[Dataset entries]
============

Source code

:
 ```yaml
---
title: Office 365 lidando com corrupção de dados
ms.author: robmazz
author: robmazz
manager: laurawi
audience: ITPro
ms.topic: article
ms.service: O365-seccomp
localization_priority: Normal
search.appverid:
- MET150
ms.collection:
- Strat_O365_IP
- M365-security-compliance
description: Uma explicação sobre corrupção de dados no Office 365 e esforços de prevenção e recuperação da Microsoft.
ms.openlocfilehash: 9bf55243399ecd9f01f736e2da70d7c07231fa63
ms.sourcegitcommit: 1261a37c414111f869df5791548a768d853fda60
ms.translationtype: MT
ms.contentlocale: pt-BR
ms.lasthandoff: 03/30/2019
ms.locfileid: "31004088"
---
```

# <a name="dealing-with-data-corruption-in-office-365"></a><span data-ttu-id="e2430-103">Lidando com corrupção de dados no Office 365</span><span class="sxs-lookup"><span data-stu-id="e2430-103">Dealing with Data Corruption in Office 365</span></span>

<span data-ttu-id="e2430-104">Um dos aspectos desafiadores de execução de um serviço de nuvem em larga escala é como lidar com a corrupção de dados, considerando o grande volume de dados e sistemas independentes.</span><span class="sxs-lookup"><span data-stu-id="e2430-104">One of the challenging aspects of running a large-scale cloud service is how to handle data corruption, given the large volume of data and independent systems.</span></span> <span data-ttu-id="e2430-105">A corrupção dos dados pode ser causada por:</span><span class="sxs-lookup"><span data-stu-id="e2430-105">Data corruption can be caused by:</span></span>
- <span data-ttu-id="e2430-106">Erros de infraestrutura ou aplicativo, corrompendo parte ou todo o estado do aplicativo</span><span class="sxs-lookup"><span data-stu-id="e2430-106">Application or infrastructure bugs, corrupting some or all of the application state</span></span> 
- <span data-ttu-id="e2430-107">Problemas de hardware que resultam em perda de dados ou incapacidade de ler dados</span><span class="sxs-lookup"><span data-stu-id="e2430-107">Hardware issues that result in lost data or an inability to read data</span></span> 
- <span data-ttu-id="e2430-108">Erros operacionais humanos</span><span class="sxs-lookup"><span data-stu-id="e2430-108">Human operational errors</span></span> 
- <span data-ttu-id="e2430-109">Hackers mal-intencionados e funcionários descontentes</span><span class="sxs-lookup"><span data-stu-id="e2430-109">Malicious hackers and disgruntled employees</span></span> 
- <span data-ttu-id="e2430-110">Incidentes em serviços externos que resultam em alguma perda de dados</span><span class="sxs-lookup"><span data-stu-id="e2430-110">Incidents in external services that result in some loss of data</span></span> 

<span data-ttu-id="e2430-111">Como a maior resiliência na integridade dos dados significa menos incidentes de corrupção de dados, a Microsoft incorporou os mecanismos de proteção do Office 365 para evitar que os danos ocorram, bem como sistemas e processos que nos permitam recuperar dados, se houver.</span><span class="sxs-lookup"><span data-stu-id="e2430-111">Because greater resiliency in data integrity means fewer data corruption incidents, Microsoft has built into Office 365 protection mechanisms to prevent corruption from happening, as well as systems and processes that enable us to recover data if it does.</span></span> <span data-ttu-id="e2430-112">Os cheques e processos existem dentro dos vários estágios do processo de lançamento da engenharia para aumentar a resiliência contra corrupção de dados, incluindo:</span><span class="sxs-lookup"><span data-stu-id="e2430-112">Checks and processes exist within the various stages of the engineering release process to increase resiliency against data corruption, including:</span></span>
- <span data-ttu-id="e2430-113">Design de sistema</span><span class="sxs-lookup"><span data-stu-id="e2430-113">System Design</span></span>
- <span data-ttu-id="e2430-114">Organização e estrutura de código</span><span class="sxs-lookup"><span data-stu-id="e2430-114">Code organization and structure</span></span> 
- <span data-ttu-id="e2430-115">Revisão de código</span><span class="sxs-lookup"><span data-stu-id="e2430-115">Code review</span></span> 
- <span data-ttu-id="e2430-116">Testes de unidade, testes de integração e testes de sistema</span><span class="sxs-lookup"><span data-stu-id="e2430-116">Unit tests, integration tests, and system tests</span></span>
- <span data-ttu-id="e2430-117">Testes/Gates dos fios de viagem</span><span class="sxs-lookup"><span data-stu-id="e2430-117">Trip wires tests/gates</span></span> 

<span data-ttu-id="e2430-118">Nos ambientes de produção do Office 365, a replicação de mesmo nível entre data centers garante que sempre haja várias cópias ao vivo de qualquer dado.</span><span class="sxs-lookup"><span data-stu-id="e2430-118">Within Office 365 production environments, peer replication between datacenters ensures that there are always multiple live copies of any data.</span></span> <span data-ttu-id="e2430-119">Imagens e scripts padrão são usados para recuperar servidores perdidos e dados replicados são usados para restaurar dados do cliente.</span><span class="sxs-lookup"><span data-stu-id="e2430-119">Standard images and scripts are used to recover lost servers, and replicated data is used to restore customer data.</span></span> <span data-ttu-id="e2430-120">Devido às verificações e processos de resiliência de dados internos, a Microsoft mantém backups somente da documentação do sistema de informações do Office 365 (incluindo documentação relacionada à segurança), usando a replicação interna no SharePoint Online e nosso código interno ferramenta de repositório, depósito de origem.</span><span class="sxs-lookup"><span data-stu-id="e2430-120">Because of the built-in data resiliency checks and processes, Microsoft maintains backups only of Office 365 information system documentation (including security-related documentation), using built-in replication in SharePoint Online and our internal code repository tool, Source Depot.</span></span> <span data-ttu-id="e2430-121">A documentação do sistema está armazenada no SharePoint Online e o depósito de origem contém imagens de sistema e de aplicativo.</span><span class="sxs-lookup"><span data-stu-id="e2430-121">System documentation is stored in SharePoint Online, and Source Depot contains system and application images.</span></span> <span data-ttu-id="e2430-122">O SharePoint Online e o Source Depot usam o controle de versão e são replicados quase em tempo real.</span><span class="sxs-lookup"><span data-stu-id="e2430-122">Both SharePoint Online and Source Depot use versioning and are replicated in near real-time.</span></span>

============

Taking the records as a whole, report how many of their lines include the word "perda". Nothing but the number is wanted.

2